Mahathir’s victory was bittersweet. He ousted a coalition in power for 61 years, since Malaysia’s independence. But Mahathir himself had steered that coalition for decades before defecting to the opposition amid a falling-out with Najib, his one-time protege.

Now the world’s oldest-elected leader is acting as though he doesn’t have a minute to waste.

“It looks like Tun Dr Mahathir would like to take back all the 1MDB stolen money in 100 days,” said Awang Azman bin Awang Pawi, an associate professor at the University of Malaya, referring to the scandal surrounding the fund. “It seems too ambitious but that’s the Mahathir way.”

Part of Mahathir’s haste is aimed at reassuring the public that a coalition of disparate parties that has never been in power, and was largely held together by the common goal of unseating Najib, can now govern effectively.

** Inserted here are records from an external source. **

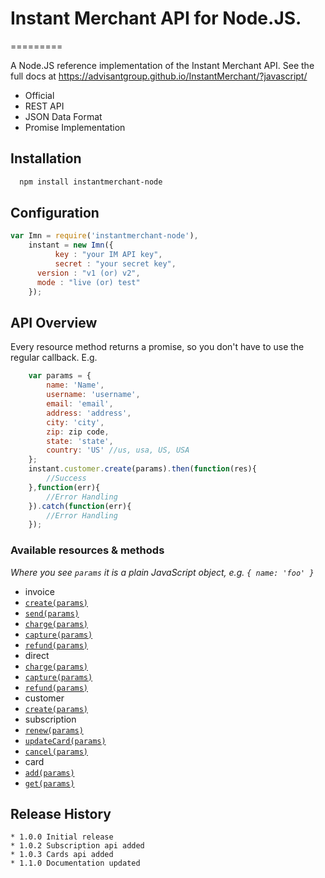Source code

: # Instant Merchant API for Node.JS.
=========

A Node.JS reference implementation of the Instant Merchant API. See the full docs at <https://advisantgroup.github.io/InstantMerchant/?javascript/>

* Official
* REST API
* JSON Data Format
* Promise Implementation

## Installation
```bash
  npm install instantmerchant-node
```

## Configuration
```js
var Imn = require('instantmerchant-node'),
  	instant = new Imn({
		  key : "your IM API key",
		  secret : "your secret key",
      version : "v1 (or) v2",
      mode : "live (or) test"
	});
```

## API Overview

Every resource method returns a promise, so you don't have to use the regular callback. E.g.

```js
	var params = {
		name: 'Name',
	    username: 'username',
	    email: 'email',
	    address: 'address',
	    city: 'city',
	    zip: zip code,
	    state: 'state',
	    country: 'US' //us, usa, US, USA
	};
    instant.customer.create(params).then(function(res){
    	//Success
    },function(err){
    	//Error Handling
    }).catch(function(err){
    	//Error Handling
    });
```
### Available resources & methods

*Where you see `params` it is a plain JavaScript object, e.g. `{ name: 'foo' }`*

 * invoice
  * [`create(params)`](https://advisantgroup.github.io/InstantMerchant/?javascript#create-invoice)
  * [`send(params)`](https://advisantgroup.github.io/InstantMerchant/?javascript#send-invoice)
  * [`charge(params)`](https://advisantgroup.github.io/InstantMerchant/?javascript#charge-invoice)
  * [`capture(params)`](https://advisantgroup.github.io/InstantMerchant/?javascript#capture-invoice)
  * [`refund(params)`](https://advisantgroup.github.io/InstantMerchant/?javascript#refund)
 * direct
  * [`charge(params)`](https://advisantgroup.github.io/InstantMerchant/?javascript#create-charge)
  * [`capture(params)`](https://advisantgroup.github.io/InstantMerchant/?javascript#capture-charge)
  * [`refund(params)`](https://advisantgroup.github.io/InstantMerchant/?javascript#refund11)
 * customer
  * [`create(params)`](https://advisantgroup.github.io/InstantMerchant/?javascript#create-customer)
 * subscription
  * [`renew(params)`](https://advisantgroup.github.io/InstantMerchant/?javascript#renew-subscription)
  * [`updateCard(params)`](https://advisantgroup.github.io/InstantMerchant/?javascript#update-card)
  * [`cancel(params)`](https://advisantgroup.github.io/InstantMerchant/?javascript#cancel-subscription)
 * card
  * [`add(params)`](https://advisantgroup.github.io/InstantMerchant/?javascript#create-card)
  * [`get(params)`](https://advisantgroup.github.io/InstantMerchant/?javascript#retrieve-card)


## Release History
```
* 1.0.0 Initial release
* 1.0.2 Subscription api added
* 1.0.3 Cards api added
* 1.1.0 Documentation updated
```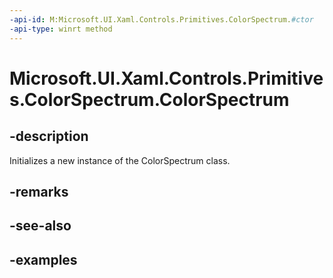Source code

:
 ```yaml
---
-api-id: M:Microsoft.UI.Xaml.Controls.Primitives.ColorSpectrum.#ctor
-api-type: winrt method
---
```


<!-- Method syntax.
public ColorSpectrum.ColorSpectrum()
-->

# Microsoft.UI.Xaml.Controls.Primitives.ColorSpectrum.ColorSpectrum

## -description

Initializes a new instance of the ColorSpectrum class.

## -remarks

## -see-also

## -examples

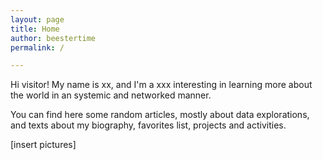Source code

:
 ```yaml
---
layout: page
title: Home
author: beestertime
permalink: /

---
```



Hi visitor! My name is xx, and I'm a xxx interesting in learning more about the world in an systemic and networked manner.

You can find here some random articles, mostly about data explorations, and texts about my biography, favorites list, projects and activities.

[insert pictures]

There are potentially major policy differences among them, including over the Bumiputera system that offers educational and employment advantages to ethnic Malays, and has long been a bedrock for Malay votes. Over time those divergences might become more apparent.

“In our conversations in the days since the election, what we keep coming back to is the urgent need to reward the trust of the people and actually deliver on our promises -- it’s key to establishing his legitimacy,” said A. Kadir Jasin, head of communications for Mahathir’s council of transition advisers.

“He needed to demonstrate, ‘look, we’re doing the right the thing here, the key elements of the economy will be taken care of.’"

One reality for Mahathir is that time is not on his side. Not only is he elderly -- though he keeps fit with regular exercise -- he has promised at some point to hand power to Anwar, who was freed from jail and pardoned last week for a sodomy conviction.

“Let’s face it, he’s 92 years old and there simply isn’t a lot time left for him to do everything he wants to do,” said Joseph Chinyong Liow, dean of the S. Rajaratnam School of International Studies in Singapore. “Mahathir himself has said that he will serve, at most, for two years, so it’s no surprise he’s hitting the ground running.”

Anwar and Mahathir go way back: Anwar was Mahathir’s deputy premier in the late 1990s until Mahathir fired him. Anwar later went to jail for abuse of power and sodomy, charges he denied. The two mended fences a few years back but it remains an uneasy rapprochement.

1MDB ‘Iceberg’

“He went round the country and the moment he mentioned 1MDB there would be uproar, and the moment he mentioned the GST,” Anwar said in an interview on Friday with Bloomberg Television, when asked why Mahathir was moving so quickly on those issues.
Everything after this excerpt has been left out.